Keeping pets warm and safe is winter. Photograph courtesy North Shore Animal League America

Keeping pets warm and safe is winter. Photograph courtesy North Shore Animal League America

Baby! Its cold out there! Just because pets have fur, it doesn’t mean they are warm and don’t need protection from the cold.

Here is  some excellent advice  to keep pets safe in really cold weather from North Shore Animal League America, known for the wonderful work they do for homeless pets and their excellent adoption rate in finding pets forever homes.

· Know your pet’s limits when it comes to outside exposure. Some breeds – Huskies, Alaskan Malamutes and German Shepherds, to name a few, do very well in the cold temperatures but still need to be kept inside when not on walks or outdoor breaks. Other breeds – Chihuahuas, Poodles and Terriers, for example, should not be left out in the cold for long periods of time.

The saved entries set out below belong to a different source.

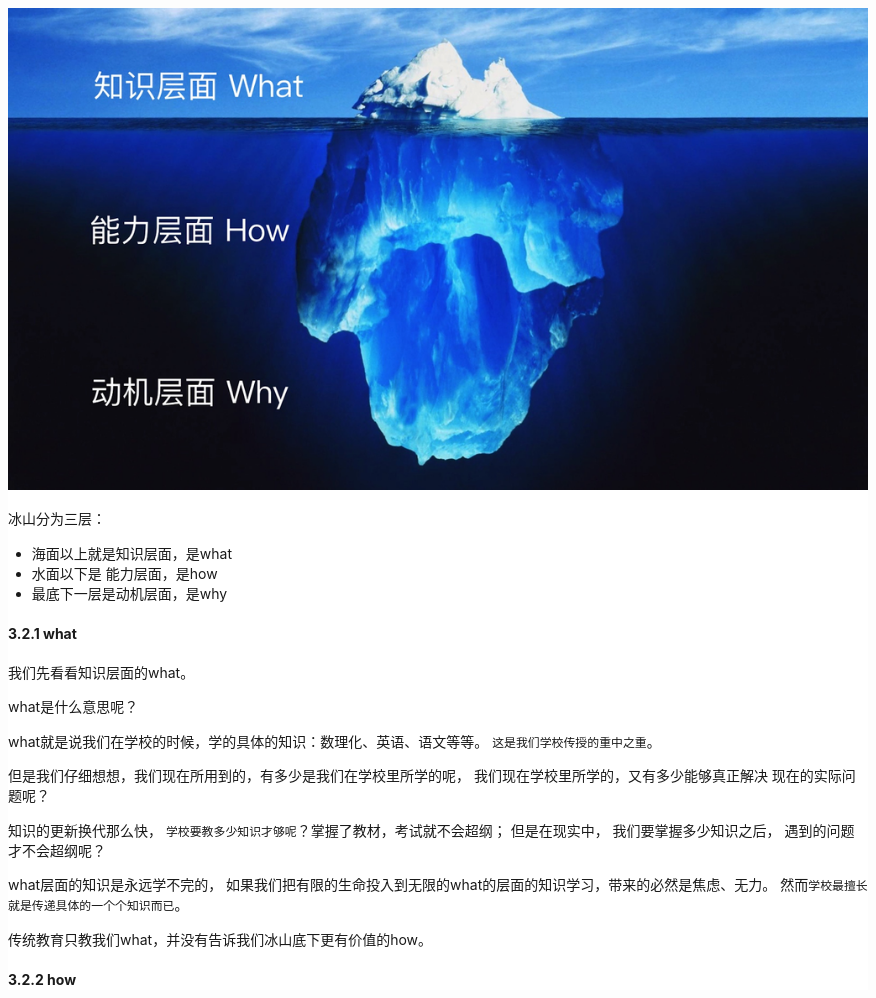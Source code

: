 ![19.冰山模型](./media/19.冰山模型.png)

冰山分为三层： 

- 海面以上就是知识层面，是what
- 水面以下是 能力层面，是how
- 最底下一层是动机层面，是why



#### 3.2.1 what

我们先看看知识层面的what。

what是什么意思呢？ 

what就是说我们在学校的时候，学的具体的知识：数理化、英语、语文等等。
`这是我们学校传授的重中之重`。

但是我们仔细想想，我们现在所用到的，有多少是我们在学校里所学的呢，
我们现在学校里所学的，又有多少能够真正解决 现在的实际问题呢？

知识的更新换代那么快， `学校要教多少知识才够呢`？掌握了教材，考试就不会超纲；
但是在现实中， 我们要掌握多少知识之后， 遇到的问题才不会超纲呢？ 

what层面的知识是永远学不完的， 如果我们把有限的生命投入到无限的what的层面的知识学习，带来的必然是焦虑、无力。 
然而`学校最擅长就是传递具体的一个个知识而已`。

传统教育只教我们what，并没有告诉我们冰山底下更有价值的how。 

#### 3.2.2 how
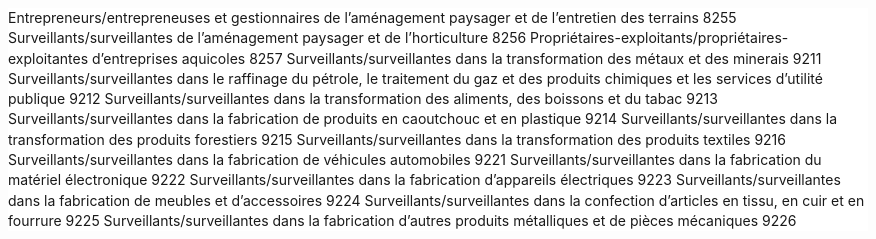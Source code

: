 </tr>
<tr>
<td>Entrepreneurs/entrepreneuses et gestionnaires de l’aménagement paysager et de l’entretien des terrains</td>
<td>8255</td>
</tr>
<tr>
<td>Surveillants/surveillantes de l’aménagement paysager et de l’horticulture</td>
<td>8256</td>
</tr>
<tr>
<td>Propriétaires-exploitants/propriétaires-exploitantes d’entreprises aquicoles</td>
<td>8257</td>
</tr>
<tr>
<td>Surveillants/surveillantes dans la transformation des métaux et des minerais</td>
<td>9211</td>
</tr>
<tr>
<td>Surveillants/surveillantes dans le raffinage du pétrole, le traitement du gaz et des produits chimiques et les services d’utilité publique</td>
<td>9212</td>
</tr>
<tr>
<td>Surveillants/surveillantes dans la transformation des aliments, des boissons et du tabac</td>
<td>9213</td>
</tr>
<tr>
<td>Surveillants/surveillantes dans la fabrication de produits en caoutchouc et en plastique</td>
<td>9214</td>
</tr>
<tr>
<td>Surveillants/surveillantes dans la transformation des produits forestiers</td>
<td>9215</td>
</tr>
<tr>
<td>Surveillants/surveillantes dans la transformation des produits textiles</td>
<td>9216</td>
</tr>
<tr>
<td>Surveillants/surveillantes dans la fabrication de véhicules automobiles</td>
<td>9221</td>
</tr>
<tr>
<td>Surveillants/surveillantes dans la fabrication du matériel électronique</td>
<td>9222</td>
</tr>
<tr>
<td>Surveillants/surveillantes dans la fabrication d’appareils électriques</td>
<td>9223</td>
</tr>
<tr>
<td>Surveillants/surveillantes dans la fabrication de meubles et d’accessoires</td>
<td>9224</td>
</tr>
<tr>
<td>Surveillants/surveillantes dans la confection d’articles en tissu, en cuir et en fourrure</td>
<td>9225</td>
</tr>
<tr>
<td>Surveillants/surveillantes dans la fabrication d’autres produits métalliques et de pièces mécaniques</td>
<td>9226</td>
</tr>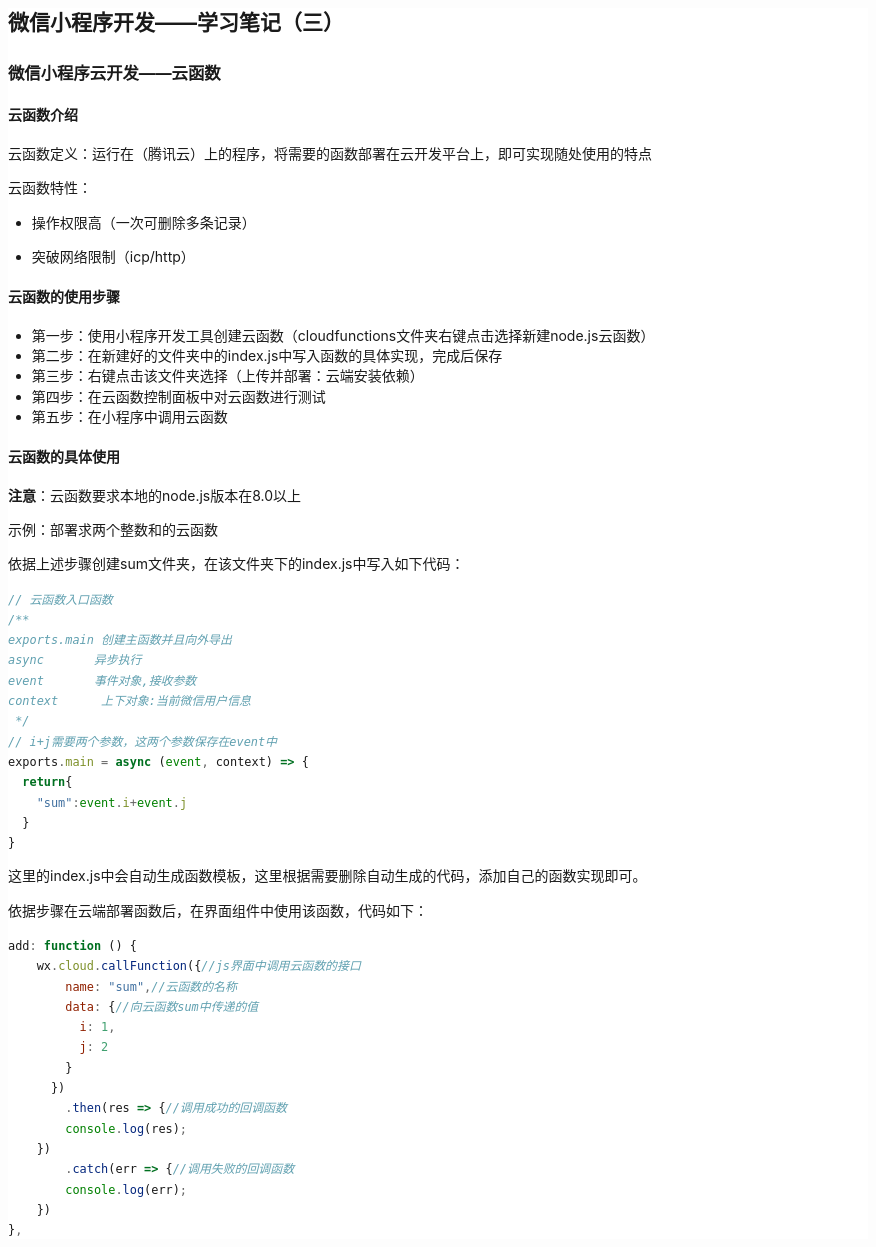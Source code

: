 ## 微信小程序开发——学习笔记（三）

### 微信小程序云开发——云函数

#### 云函数介绍

 云函数定义：运行在（腾讯云）上的程序，将需要的函数部署在云开发平台上，即可实现随处使用的特点

 云函数特性：

+ 操作权限高（一次可删除多条记录）

+ 突破网络限制（icp/http）

####  云函数的使用步骤

+ 第一步：使用小程序开发工具创建云函数（cloudfunctions文件夹右键点击选择新建node.js云函数）
+ 第二步：在新建好的文件夹中的index.js中写入函数的具体实现，完成后保存
+ 第三步：右键点击该文件夹选择（上传并部署：云端安装依赖）
+ 第四步：在云函数控制面板中对云函数进行测试
+ 第五步：在小程序中调用云函数

#### 云函数的具体使用

 **注意**：云函数要求本地的node.js版本在8.0以上

 示例：部署求两个整数和的云函数

依据上述步骤创建sum文件夹，在该文件夹下的index.js中写入如下代码：

```js
// 云函数入口函数
/**
exports.main 创建主函数并且向外导出
async       异步执行
event       事件对象,接收参数
context      上下对象:当前微信用户信息
 */
// i+j需要两个参数，这两个参数保存在event中
exports.main = async (event, context) => {
  return{
    "sum":event.i+event.j 
  }
}
```

这里的index.js中会自动生成函数模板，这里根据需要删除自动生成的代码，添加自己的函数实现即可。

依据步骤在云端部署函数后，在界面组件中使用该函数，代码如下：

```js
add: function () {
    wx.cloud.callFunction({//js界面中调用云函数的接口
        name: "sum",//云函数的名称
        data: {//向云函数sum中传递的值
          i: 1,
          j: 2
        }
      })
        .then(res => {//调用成功的回调函数
        console.log(res);
    })
        .catch(err => {//调用失败的回调函数
        console.log(err);
    })
},
```
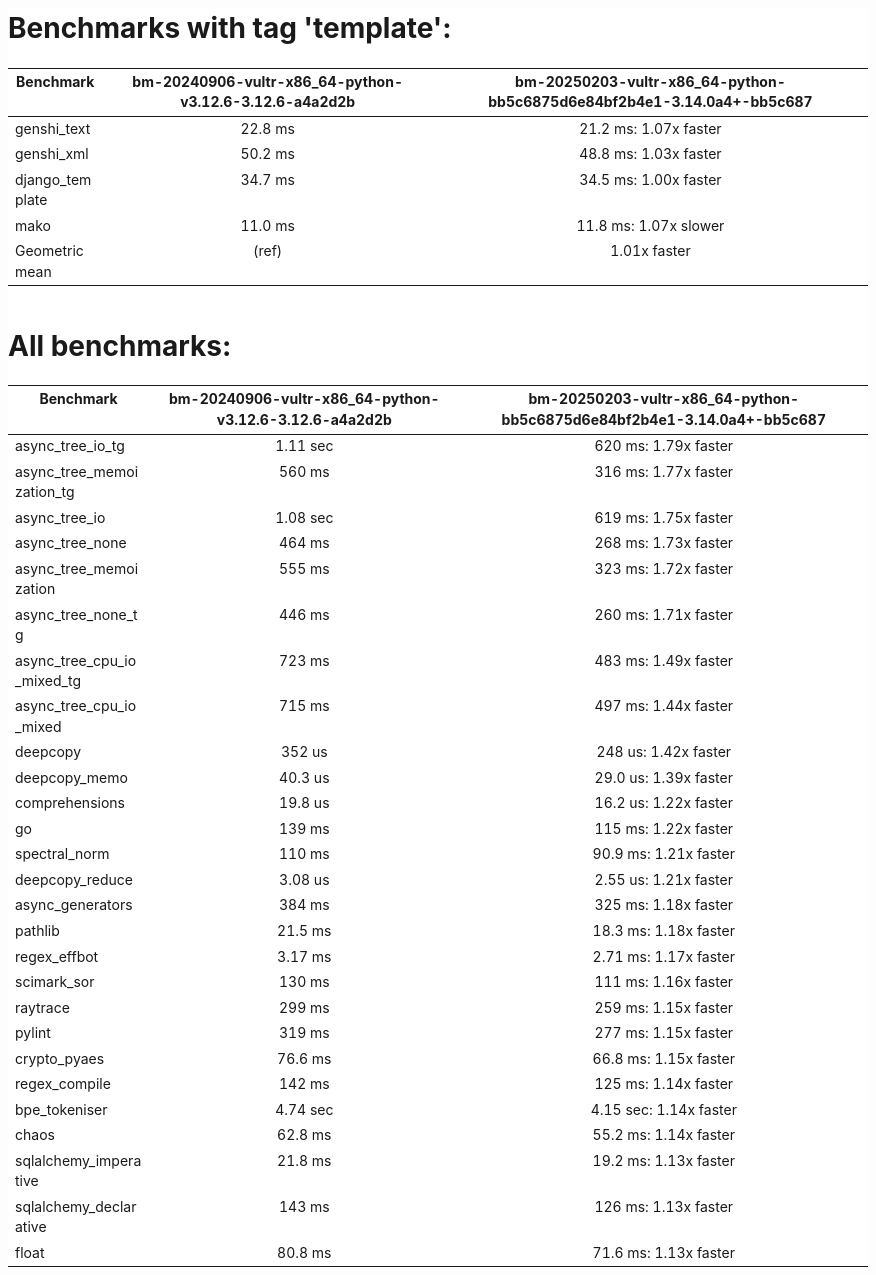 Benchmarks with tag 'template':
===============================

| Benchmark       | bm-20240906-vultr-x86_64-python-v3.12.6-3.12.6-a4a2d2b | bm-20250203-vultr-x86_64-python-bb5c6875d6e84bf2b4e1-3.14.0a4+-bb5c687 |
|-----------------|:------------------------------------------------------:|:----------------------------------------------------------------------:|
| genshi_text     | 22.8 ms                                                | 21.2 ms: 1.07x faster                                                  |
| genshi_xml      | 50.2 ms                                                | 48.8 ms: 1.03x faster                                                  |
| django_template | 34.7 ms                                                | 34.5 ms: 1.00x faster                                                  |
| mako            | 11.0 ms                                                | 11.8 ms: 1.07x slower                                                  |
| Geometric mean  | (ref)                                                  | 1.01x faster                                                           |

All benchmarks:
===============

| Benchmark                  | bm-20240906-vultr-x86_64-python-v3.12.6-3.12.6-a4a2d2b | bm-20250203-vultr-x86_64-python-bb5c6875d6e84bf2b4e1-3.14.0a4+-bb5c687 |
|----------------------------|:------------------------------------------------------:|:----------------------------------------------------------------------:|
| async_tree_io_tg           | 1.11 sec                                               | 620 ms: 1.79x faster                                                   |
| async_tree_memoization_tg  | 560 ms                                                 | 316 ms: 1.77x faster                                                   |
| async_tree_io              | 1.08 sec                                               | 619 ms: 1.75x faster                                                   |
| async_tree_none            | 464 ms                                                 | 268 ms: 1.73x faster                                                   |
| async_tree_memoization     | 555 ms                                                 | 323 ms: 1.72x faster                                                   |
| async_tree_none_tg         | 446 ms                                                 | 260 ms: 1.71x faster                                                   |
| async_tree_cpu_io_mixed_tg | 723 ms                                                 | 483 ms: 1.49x faster                                                   |
| async_tree_cpu_io_mixed    | 715 ms                                                 | 497 ms: 1.44x faster                                                   |
| deepcopy                   | 352 us                                                 | 248 us: 1.42x faster                                                   |
| deepcopy_memo              | 40.3 us                                                | 29.0 us: 1.39x faster                                                  |
| comprehensions             | 19.8 us                                                | 16.2 us: 1.22x faster                                                  |
| go                         | 139 ms                                                 | 115 ms: 1.22x faster                                                   |
| spectral_norm              | 110 ms                                                 | 90.9 ms: 1.21x faster                                                  |
| deepcopy_reduce            | 3.08 us                                                | 2.55 us: 1.21x faster                                                  |
| async_generators           | 384 ms                                                 | 325 ms: 1.18x faster                                                   |
| pathlib                    | 21.5 ms                                                | 18.3 ms: 1.18x faster                                                  |
| regex_effbot               | 3.17 ms                                                | 2.71 ms: 1.17x faster                                                  |
| scimark_sor                | 130 ms                                                 | 111 ms: 1.16x faster                                                   |
| raytrace                   | 299 ms                                                 | 259 ms: 1.15x faster                                                   |
| pylint                     | 319 ms                                                 | 277 ms: 1.15x faster                                                   |
| crypto_pyaes               | 76.6 ms                                                | 66.8 ms: 1.15x faster                                                  |
| regex_compile              | 142 ms                                                 | 125 ms: 1.14x faster                                                   |
| bpe_tokeniser              | 4.74 sec                                               | 4.15 sec: 1.14x faster                                                 |
| chaos                      | 62.8 ms                                                | 55.2 ms: 1.14x faster                                                  |
| sqlalchemy_imperative      | 21.8 ms                                                | 19.2 ms: 1.13x faster                                                  |
| sqlalchemy_declarative     | 143 ms                                                 | 126 ms: 1.13x faster                                                   |
| float                      | 80.8 ms                                                | 71.6 ms: 1.13x faster                                                  |
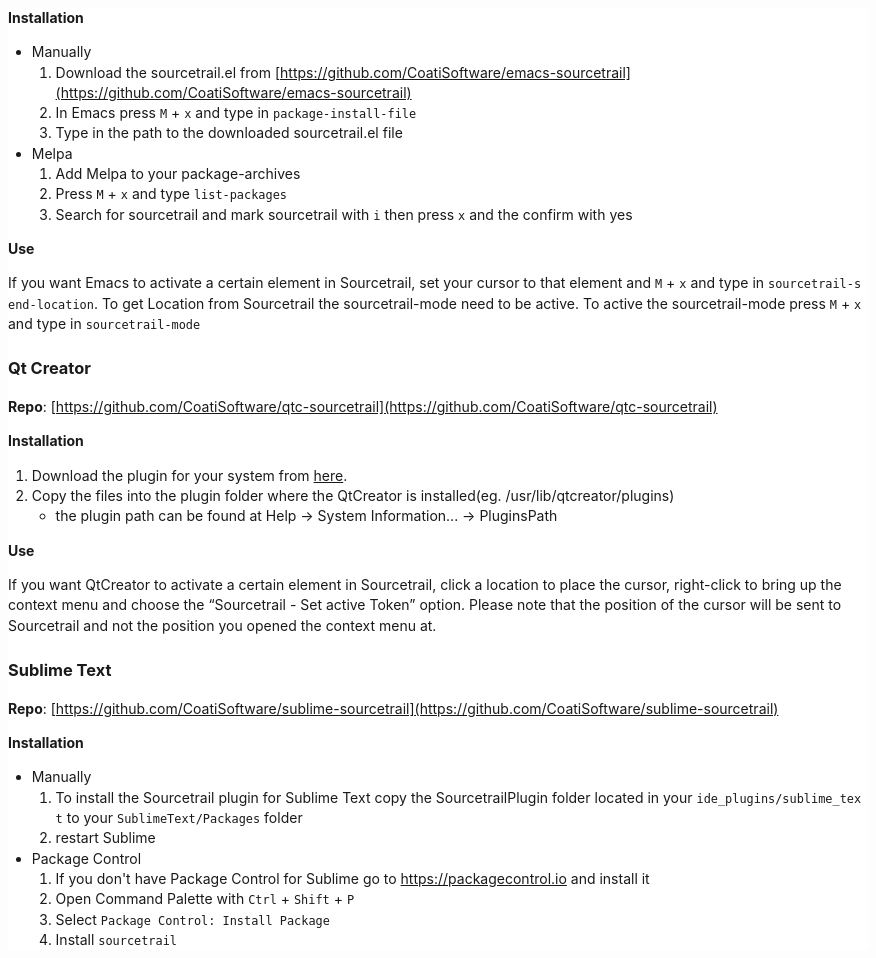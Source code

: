 **Installation**

* Manually
	1. Download the sourcetrail.el from [https://github.com/CoatiSoftware/emacs-sourcetrail](https://github.com/CoatiSoftware/emacs-sourcetrail)
	1. In Emacs press `M` + `x` and type in `package-install-file`
	1. Type in the path to the downloaded sourcetrail.el file
* Melpa
	1. Add Melpa to your package-archives
	1. Press `M` + `x` and type `list-packages`
	1. Search for sourcetrail and mark sourcetrail with `i` then press `x` and the confirm with yes

**Use**

If you want Emacs to activate a certain element in Sourcetrail, set your cursor to that element and
`M` + `x` and type in `sourcetrail-send-location`.
To get Location from Sourcetrail the sourcetrail-mode need to be active. To active the sourcetrail-mode
press `M` + `x` and type in `sourcetrail-mode`

### Qt Creator

**Repo**: [https://github.com/CoatiSoftware/qtc-sourcetrail](https://github.com/CoatiSoftware/qtc-sourcetrail)

**Installation**

1. Download the plugin for your system from [here](https://github.com/CoatiSoftware/qtc-sourcetrail/releases).
1. Copy the files into the plugin folder where the QtCreator is installed(eg. /usr/lib/qtcreator/plugins)
	* the plugin path can be found at Help -> System Information... -> PluginsPath

**Use**

If you want QtCreator to activate a certain element in Sourcetrail, click a location to place the cursor, right-click to bring up the context menu and choose the “Sourcetrail - Set active Token” option. Please note that the position of the cursor will be sent to Sourcetrail and not the position you opened the context menu at.

### Sublime Text

**Repo**: [https://github.com/CoatiSoftware/sublime-sourcetrail](https://github.com/CoatiSoftware/sublime-sourcetrail)

**Installation**

* Manually
	1. To install the Sourcetrail plugin for Sublime Text copy the SourcetrailPlugin folder located in your `ide_plugins/sublime_text` to your `SublimeText/Packages` folder
	1. restart Sublime
* Package Control
	1. If you don't have Package Control for Sublime go to https://packagecontrol.io and install it
	1. Open Command Palette  with `Ctrl` + `Shift` + `P`
	1. Select `Package Control: Install Package`
	1. Install `sourcetrail`
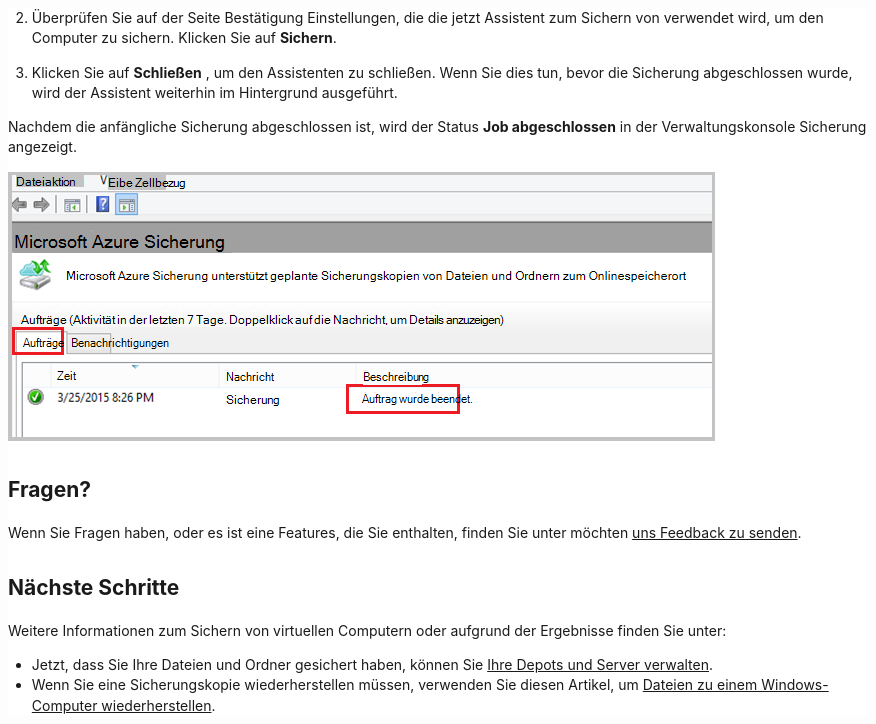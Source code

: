 2. Überprüfen Sie auf der Seite Bestätigung Einstellungen, die die jetzt Assistent zum Sichern von verwendet wird, um den Computer zu sichern. Klicken Sie auf **Sichern**.

3. Klicken Sie auf **Schließen** , um den Assistenten zu schließen. Wenn Sie dies tun, bevor die Sicherung abgeschlossen wurde, wird der Assistent weiterhin im Hintergrund ausgeführt.

Nachdem die anfängliche Sicherung abgeschlossen ist, wird der Status **Job abgeschlossen** in der Verwaltungskonsole Sicherung angezeigt.

![IR abgeschlossen](./media/backup-configure-vault/ircomplete.png)

## <a name="questions"></a>Fragen?
Wenn Sie Fragen haben, oder es ist eine Features, die Sie enthalten, finden Sie unter möchten [uns Feedback zu senden](http://aka.ms/azurebackup_feedback).

## <a name="next-steps"></a>Nächste Schritte
Weitere Informationen zum Sichern von virtuellen Computern oder aufgrund der Ergebnisse finden Sie unter:

- Jetzt, dass Sie Ihre Dateien und Ordner gesichert haben, können Sie [Ihre Depots und Server verwalten](backup-azure-manage-windows-server.md).
- Wenn Sie eine Sicherungskopie wiederherstellen müssen, verwenden Sie diesen Artikel, um [Dateien zu einem Windows-Computer wiederherstellen](backup-azure-restore-windows-server.md).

  •  Rock salt is toxic and harmful to paws. Use pet friendly ice melting products and/or booties. If they are exposed to rock salt, be sure to wipe off their feet, tummies and any exposed areas.
  •  Antifreeze is fatal to humans and animals alike.
  • ·Fireplaces pose an additional indoor danger to animals – screens are a must to avoid flying sparks and flames. Pets need to be kept a safe distance from fireplaces and portable heaters to avoid overheating.
  •  “Beef” up your pet’s diet in the winter – dogs and cats burn more calories in the cold weather staying warm. It’s important to balance their healthy diets with increased portions.
  •  Check your pets’ water supply regularly. If water bowls are left outside they may freeze barring your pet or neighborhood cats from access to fresh water.
  • Remember that outdoor cats need your help. If you regularly feed outdoor animals consider using a Styrofoam cooler and straw to construct a makeshift shelter to help them weather the winter.
  • It is important to remember that pets are members of the family and should always be treated as such. When it comes to extreme conditions – be it cold, rain, snow or storms -it’s always best to err on the side of caution.